Meditations on cultural appropriation

March 4th, 2005 | by aobaoill |

I like people. I like being with people, talking with them, walking amongst them. I like seeing large crowds enjoying themselves. I like the anarchic nature of people having fun, of unofficial, spontaneous partying.
And yet today, one of the main party days on campus disturbs and upsets me. I hate today! I hate it! I hate it!
Some context for those not at UIUC. Up until a few years ago St. Patrick’s Day always fell during Spring Break here. Not wanting to lose the extra revenue offered by the day the bars began celebrating Unofficial St. Patrick’s Day on the Friday two weeks earlier. You heard me right. Now – and here’s the fun part – when Spring Break was moved to sync with the other University of Illinois campuses St. Patrick’s Day stopped falling during Spring Break – this year it’s on the previous Thursday. But of course, it would be foolish and killing a tradition – we hate doing that here – for the bars to stop running Unofficial St. Patrick’s Day, so today is the day.
Crazy as all this may be that’s not the offensive part – after all, in Ireland we have a May Day holiday on the first Monday in May, rather than on the 1st. In Ireland St. Patrick’s Day is indeed the busiest day of the year for pubs and nightclubs. It’s a public holiday, there are parades, everyone gathers in town and heads to a bar and the partying continues. While drinking is a major part of it – and there are increasing reports of drunkenness in recent years – there is a certain sense in which it is situated within a social and celebratory context. Or at least even if drinking does become the main element of some people’s celebration they don’t claim that drinking is the means by which they celebrate the essential nature of someone (else)’s culture.
Here in Urbana there are hordes of people welling around, heading from bar to bar, or bar to Frat house, or Frat house to residence hall, or whatever. Usually I’d love the buzz. As a friend commented when I described the situation to him “so it’s like Rag Week” – Rag Week being a week of partying (and, officially, charity fundraising) held on Irish (and I think English) campuses each year. It’s great fun, and as here today people miss classes and sit in drunk on philosophy lectures and so on. But problematic as some people may deem the practice it’s not offensive.
I hesitate to make the comparison, but the situation is in certain respects analogous to the ‘Chief’ situation at UIUC. Our sports mascot is “Chief Illiniwek” and recently there have been claims that the ‘Chief’ is actually a symbol of diversity, of a celebration and honouring of Native American Culture. Almost amusingly some supporters of the Chief have claimed that Native Americans protesting against the Chief don’t know their own culture sufficiently well, and should take lessons from the (White) students who have compressed Native American culture to a half-time show during sports games. Of course with the Chief you’ve the added complication of genocide.
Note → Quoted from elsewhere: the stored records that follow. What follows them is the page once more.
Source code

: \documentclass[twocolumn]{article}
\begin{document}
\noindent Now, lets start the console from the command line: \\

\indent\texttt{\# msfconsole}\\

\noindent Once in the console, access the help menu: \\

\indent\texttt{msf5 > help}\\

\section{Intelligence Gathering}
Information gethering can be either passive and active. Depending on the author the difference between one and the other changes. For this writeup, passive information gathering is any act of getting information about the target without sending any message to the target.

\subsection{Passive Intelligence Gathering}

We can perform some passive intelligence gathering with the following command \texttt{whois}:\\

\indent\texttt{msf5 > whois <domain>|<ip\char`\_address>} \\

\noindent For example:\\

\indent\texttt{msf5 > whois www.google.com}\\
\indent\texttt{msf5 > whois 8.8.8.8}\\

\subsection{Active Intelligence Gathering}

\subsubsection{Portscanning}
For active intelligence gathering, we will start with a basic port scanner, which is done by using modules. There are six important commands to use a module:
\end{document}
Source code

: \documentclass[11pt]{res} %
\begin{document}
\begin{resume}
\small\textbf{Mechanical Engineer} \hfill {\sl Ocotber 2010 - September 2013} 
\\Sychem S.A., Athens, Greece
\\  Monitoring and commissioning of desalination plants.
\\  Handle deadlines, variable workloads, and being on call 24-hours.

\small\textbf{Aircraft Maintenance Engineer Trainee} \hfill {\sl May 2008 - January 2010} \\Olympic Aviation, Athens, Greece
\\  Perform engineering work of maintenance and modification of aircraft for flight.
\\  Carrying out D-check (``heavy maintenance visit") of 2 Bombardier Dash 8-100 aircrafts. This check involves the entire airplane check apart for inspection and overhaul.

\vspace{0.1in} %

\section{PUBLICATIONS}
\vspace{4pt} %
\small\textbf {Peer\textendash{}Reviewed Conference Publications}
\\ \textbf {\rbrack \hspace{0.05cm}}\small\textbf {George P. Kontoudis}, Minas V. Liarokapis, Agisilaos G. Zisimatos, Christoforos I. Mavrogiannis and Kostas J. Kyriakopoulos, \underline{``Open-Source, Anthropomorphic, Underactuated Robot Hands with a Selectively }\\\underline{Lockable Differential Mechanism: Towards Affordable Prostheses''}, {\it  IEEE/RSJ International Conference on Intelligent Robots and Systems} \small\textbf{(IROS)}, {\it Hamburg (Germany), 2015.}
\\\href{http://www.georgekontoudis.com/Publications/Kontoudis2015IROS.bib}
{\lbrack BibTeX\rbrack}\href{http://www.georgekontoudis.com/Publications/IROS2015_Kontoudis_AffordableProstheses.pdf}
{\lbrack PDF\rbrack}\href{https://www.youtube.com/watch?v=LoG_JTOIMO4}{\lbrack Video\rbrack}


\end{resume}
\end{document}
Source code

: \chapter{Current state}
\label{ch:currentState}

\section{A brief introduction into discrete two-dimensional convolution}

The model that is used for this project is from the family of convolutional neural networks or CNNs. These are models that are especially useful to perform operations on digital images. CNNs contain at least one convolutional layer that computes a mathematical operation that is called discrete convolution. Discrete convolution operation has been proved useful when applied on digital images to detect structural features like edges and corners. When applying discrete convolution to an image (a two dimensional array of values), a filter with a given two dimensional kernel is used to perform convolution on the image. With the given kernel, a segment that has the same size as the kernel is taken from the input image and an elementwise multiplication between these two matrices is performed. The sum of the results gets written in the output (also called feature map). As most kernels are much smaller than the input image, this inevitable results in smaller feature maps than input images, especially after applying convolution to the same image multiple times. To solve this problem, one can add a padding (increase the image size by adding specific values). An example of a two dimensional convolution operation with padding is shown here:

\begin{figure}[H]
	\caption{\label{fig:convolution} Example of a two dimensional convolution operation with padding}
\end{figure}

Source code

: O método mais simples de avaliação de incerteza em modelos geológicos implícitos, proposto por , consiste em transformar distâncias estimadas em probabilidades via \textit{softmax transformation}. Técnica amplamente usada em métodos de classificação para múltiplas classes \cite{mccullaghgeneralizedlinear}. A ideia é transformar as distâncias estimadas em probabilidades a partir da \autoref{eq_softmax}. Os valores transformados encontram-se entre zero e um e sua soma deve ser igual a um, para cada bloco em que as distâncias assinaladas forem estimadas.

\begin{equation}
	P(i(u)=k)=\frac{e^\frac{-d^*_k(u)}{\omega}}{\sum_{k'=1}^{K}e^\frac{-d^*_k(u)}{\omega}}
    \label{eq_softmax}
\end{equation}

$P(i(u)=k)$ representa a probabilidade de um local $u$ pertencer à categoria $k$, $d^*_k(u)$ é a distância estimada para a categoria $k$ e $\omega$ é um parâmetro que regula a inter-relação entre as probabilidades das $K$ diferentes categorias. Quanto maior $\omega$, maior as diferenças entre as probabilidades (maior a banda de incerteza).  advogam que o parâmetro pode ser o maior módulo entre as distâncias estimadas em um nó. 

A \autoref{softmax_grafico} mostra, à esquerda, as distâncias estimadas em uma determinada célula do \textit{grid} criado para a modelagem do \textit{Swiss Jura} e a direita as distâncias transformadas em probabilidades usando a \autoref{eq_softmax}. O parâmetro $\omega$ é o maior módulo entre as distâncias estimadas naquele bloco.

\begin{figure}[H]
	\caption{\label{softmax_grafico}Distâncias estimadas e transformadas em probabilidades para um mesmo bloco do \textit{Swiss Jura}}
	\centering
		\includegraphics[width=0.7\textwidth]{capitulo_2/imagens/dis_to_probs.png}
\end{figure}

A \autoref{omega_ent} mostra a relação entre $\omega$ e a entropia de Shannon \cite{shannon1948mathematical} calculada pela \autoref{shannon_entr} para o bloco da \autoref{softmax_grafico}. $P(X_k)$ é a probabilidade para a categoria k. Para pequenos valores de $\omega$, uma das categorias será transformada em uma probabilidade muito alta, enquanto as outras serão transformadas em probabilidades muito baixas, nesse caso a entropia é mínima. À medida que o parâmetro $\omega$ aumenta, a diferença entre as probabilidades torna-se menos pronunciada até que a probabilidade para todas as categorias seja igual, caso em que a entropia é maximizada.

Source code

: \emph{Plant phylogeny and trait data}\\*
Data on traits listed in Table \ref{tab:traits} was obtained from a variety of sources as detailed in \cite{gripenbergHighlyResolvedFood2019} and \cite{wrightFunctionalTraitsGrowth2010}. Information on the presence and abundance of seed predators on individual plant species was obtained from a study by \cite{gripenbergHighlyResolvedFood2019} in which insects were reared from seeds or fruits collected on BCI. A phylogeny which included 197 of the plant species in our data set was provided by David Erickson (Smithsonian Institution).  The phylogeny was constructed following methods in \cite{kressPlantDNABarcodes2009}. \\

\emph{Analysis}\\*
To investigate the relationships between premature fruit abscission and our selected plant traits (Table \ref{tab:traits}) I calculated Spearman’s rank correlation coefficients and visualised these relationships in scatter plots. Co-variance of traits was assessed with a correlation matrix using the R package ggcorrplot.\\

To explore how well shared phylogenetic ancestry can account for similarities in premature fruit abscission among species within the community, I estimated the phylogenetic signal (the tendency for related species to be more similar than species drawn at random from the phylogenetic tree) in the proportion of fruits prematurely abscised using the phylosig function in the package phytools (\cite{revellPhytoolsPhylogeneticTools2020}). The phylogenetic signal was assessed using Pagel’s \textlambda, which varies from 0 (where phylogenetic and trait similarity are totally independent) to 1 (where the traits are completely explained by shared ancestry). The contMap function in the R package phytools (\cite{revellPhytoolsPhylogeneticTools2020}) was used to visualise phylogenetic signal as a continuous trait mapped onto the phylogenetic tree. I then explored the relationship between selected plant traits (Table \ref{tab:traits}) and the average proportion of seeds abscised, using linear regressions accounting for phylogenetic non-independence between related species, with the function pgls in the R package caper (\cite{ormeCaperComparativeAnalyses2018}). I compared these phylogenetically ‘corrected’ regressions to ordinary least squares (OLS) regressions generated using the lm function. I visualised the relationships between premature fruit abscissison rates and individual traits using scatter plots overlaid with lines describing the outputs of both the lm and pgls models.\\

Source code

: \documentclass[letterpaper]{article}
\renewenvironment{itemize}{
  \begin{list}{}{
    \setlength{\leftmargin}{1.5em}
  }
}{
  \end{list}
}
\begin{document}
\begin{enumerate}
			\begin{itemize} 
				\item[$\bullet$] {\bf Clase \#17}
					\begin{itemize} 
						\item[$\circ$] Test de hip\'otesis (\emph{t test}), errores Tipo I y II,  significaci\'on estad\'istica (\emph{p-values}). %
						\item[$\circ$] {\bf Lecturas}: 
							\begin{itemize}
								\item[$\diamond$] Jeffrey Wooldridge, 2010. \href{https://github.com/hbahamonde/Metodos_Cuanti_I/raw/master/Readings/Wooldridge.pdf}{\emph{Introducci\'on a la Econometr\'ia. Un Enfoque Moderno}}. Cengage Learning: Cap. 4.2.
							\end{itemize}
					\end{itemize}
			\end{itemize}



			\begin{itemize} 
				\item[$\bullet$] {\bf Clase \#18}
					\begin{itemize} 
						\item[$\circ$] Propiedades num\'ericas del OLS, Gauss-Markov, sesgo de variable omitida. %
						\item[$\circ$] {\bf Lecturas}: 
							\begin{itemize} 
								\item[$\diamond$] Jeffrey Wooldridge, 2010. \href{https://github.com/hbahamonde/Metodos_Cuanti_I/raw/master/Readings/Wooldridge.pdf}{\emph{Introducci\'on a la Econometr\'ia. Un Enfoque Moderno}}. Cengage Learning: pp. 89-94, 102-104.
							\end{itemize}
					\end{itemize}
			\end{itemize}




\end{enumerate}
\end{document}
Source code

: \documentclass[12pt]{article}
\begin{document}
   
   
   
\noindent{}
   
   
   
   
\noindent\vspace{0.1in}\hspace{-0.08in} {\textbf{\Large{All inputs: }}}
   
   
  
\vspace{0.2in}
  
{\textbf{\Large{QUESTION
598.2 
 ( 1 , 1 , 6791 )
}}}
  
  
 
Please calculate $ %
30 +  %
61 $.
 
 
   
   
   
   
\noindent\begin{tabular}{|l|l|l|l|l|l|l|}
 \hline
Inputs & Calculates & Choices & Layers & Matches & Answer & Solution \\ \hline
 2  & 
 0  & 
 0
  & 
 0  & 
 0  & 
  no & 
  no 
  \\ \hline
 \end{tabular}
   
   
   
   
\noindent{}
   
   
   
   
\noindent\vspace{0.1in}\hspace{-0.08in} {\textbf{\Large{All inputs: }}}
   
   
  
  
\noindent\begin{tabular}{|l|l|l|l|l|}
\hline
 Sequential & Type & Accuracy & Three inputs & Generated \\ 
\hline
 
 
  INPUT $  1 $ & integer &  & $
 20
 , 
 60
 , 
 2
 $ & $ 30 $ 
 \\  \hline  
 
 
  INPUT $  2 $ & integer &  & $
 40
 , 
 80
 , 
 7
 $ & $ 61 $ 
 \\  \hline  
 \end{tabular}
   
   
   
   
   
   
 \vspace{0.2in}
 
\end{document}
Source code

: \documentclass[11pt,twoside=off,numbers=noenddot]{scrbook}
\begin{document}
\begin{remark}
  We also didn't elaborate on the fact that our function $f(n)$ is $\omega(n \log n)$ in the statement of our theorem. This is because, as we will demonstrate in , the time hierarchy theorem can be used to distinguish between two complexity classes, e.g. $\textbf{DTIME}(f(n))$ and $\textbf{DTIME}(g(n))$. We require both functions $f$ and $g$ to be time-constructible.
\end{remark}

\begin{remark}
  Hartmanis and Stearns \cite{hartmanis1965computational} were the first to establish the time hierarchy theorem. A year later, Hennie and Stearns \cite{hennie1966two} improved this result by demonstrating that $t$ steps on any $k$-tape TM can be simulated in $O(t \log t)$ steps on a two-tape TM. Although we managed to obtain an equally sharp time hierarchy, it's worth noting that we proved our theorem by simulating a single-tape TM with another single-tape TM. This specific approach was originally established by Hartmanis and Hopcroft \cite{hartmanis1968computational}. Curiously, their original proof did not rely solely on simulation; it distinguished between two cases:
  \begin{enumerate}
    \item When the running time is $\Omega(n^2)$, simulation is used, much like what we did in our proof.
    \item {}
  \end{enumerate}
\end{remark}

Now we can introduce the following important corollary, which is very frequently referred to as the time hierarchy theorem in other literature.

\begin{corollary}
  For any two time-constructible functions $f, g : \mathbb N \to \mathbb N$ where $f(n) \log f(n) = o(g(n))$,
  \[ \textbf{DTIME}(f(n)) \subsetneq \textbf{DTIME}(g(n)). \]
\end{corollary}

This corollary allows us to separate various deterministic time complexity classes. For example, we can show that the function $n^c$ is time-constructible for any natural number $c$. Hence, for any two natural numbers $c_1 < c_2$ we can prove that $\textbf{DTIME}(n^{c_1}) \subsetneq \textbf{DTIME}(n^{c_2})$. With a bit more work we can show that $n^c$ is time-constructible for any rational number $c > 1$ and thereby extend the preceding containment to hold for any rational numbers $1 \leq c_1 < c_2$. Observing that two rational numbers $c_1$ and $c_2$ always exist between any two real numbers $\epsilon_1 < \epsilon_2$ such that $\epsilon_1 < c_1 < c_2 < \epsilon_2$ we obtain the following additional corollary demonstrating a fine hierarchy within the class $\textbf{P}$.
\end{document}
I understand that some UIUC students do feel a genuine linkage with Ireland. But come on people. We’re talking about the country that has more Nobel Laureates for literature per head of population than any other country (except possibly some in Scandinavia). Our economic growth was three times the European average for much of the 1990s. We have a language that survived hundreds of years of official attempts to get rid of it, we have a musical culture that has influenced widely and Riverdance, whatever else you say about it, was a global success. Irish inventions range from Milk of Magnesia to the hypodermic syringe, from the steam turbine to the ejector seat and from the modern tractor to the first guided missile.
And drinking a bottle of vodka at 8am is meant to capture this? Anyhow, if you want to drink at 6 or 8am you really shouldn’t need a ‘theme’ to justify it. I’m remembering DrinkAThon ’94 run by some friends when I was an undergrad myself – when you plan to host a party for three days solid that’s theme enough.